• _Problem details_: What you output should match the data below exactly.

• _Records_:
##########
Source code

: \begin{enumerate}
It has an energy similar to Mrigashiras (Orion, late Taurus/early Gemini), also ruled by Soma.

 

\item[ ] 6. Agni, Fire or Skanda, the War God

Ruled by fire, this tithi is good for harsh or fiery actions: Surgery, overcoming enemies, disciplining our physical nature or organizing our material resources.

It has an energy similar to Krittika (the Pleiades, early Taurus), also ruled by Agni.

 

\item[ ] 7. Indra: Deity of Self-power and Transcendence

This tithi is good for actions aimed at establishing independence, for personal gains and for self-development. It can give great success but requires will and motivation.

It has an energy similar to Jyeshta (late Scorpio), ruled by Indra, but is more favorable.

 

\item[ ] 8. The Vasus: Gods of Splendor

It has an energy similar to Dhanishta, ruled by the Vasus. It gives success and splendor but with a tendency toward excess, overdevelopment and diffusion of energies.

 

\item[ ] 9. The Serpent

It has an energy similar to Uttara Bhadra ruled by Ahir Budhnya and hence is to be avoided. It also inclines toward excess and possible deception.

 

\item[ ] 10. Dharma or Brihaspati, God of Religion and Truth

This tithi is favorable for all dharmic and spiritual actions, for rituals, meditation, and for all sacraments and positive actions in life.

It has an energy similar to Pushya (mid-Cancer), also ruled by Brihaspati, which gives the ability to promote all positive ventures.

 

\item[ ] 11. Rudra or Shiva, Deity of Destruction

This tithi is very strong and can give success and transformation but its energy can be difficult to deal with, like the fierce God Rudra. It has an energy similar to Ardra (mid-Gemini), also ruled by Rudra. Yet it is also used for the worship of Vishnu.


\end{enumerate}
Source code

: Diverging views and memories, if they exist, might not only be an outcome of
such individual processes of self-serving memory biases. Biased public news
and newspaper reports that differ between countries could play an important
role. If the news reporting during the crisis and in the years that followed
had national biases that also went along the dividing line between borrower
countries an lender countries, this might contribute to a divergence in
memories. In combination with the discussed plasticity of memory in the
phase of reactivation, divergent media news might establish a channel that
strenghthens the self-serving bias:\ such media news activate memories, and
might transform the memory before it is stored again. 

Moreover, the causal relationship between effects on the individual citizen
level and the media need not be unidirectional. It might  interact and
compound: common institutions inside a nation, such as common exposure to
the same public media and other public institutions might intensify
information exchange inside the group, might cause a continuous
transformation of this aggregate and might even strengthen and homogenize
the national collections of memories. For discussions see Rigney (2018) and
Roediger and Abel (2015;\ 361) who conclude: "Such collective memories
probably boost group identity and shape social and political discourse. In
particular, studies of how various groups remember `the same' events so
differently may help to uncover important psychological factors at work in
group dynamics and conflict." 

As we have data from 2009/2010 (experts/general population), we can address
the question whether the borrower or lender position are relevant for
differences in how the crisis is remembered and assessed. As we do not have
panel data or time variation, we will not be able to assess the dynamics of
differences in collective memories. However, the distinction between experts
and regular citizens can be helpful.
##########
• _Written solution_:
Source code

: \begin{enumerate}
It has an energy similar to Mrigashiras (Orion, late Taurus/early Gemini), also ruled by Soma.

 

\item[ ] 6. Agni, Fire or Skanda, the War God

Ruled by fire, this tithi is good for harsh or fiery actions: Surgery, overcoming enemies, disciplining our physical nature or organizing our material resources.

It has an energy similar to Krittika (the Pleiades, early Taurus), also ruled by Agni.

 

\item[ ] 7. Indra: Deity of Self-power and Transcendence

This tithi is good for actions aimed at establishing independence, for personal gains and for self-development. It can give great success but requires will and motivation.

It has an energy similar to Jyeshta (late Scorpio), ruled by Indra, but is more favorable.

 

\item[ ] 8. The Vasus: Gods of Splendor

It has an energy similar to Dhanishta, ruled by the Vasus. It gives success and splendor but with a tendency toward excess, overdevelopment and diffusion of energies.

 

\item[ ] 9. The Serpent

It has an energy similar to Uttara Bhadra ruled by Ahir Budhnya and hence is to be avoided. It also inclines toward excess and possible deception.

 

\item[ ] 10. Dharma or Brihaspati, God of Religion and Truth

This tithi is favorable for all dharmic and spiritual actions, for rituals, meditation, and for all sacraments and positive actions in life.

It has an energy similar to Pushya (mid-Cancer), also ruled by Brihaspati, which gives the ability to promote all positive ventures.

 

\item[ ] 11. Rudra or Shiva, Deity of Destruction

This tithi is very strong and can give success and transformation but its energy can be difficult to deal with, like the fierce God Rudra. It has an energy similar to Ardra (mid-Gemini), also ruled by Rudra. Yet it is also used for the worship of Vishnu.


\end{enumerate}
Source code

: Diverging views and memories, if they exist, might not only be an outcome of
such individual processes of self-serving memory biases. Biased public news
and newspaper reports that differ between countries could play an important
role. If the news reporting during the crisis and in the years that followed
had national biases that also went along the dividing line between borrower
countries an lender countries, this might contribute to a divergence in
memories. In combination with the discussed plasticity of memory in the
phase of reactivation, divergent media news might establish a channel that
strenghthens the self-serving bias:\ such media news activate memories, and
might transform the memory before it is stored again. 

Moreover, the causal relationship between effects on the individual citizen
level and the media need not be unidirectional. It might  interact and
compound: common institutions inside a nation, such as common exposure to
the same public media and other public institutions might intensify
information exchange inside the group, might cause a continuous
transformation of this aggregate and might even strengthen and homogenize
the national collections of memories. For discussions see Rigney (2018) and
Roediger and Abel (2015;\ 361) who conclude: "Such collective memories
probably boost group identity and shape social and political discourse. In
particular, studies of how various groups remember `the same' events so
differently may help to uncover important psychological factors at work in
group dynamics and conflict." 

As we have data from 2009/2010 (experts/general population), we can address
the question whether the borrower or lender position are relevant for
differences in how the crisis is remembered and assessed. As we do not have
panel data or time variation, we will not be able to assess the dynamics of
differences in collective memories. However, the distinction between experts
and regular citizens can be helpful.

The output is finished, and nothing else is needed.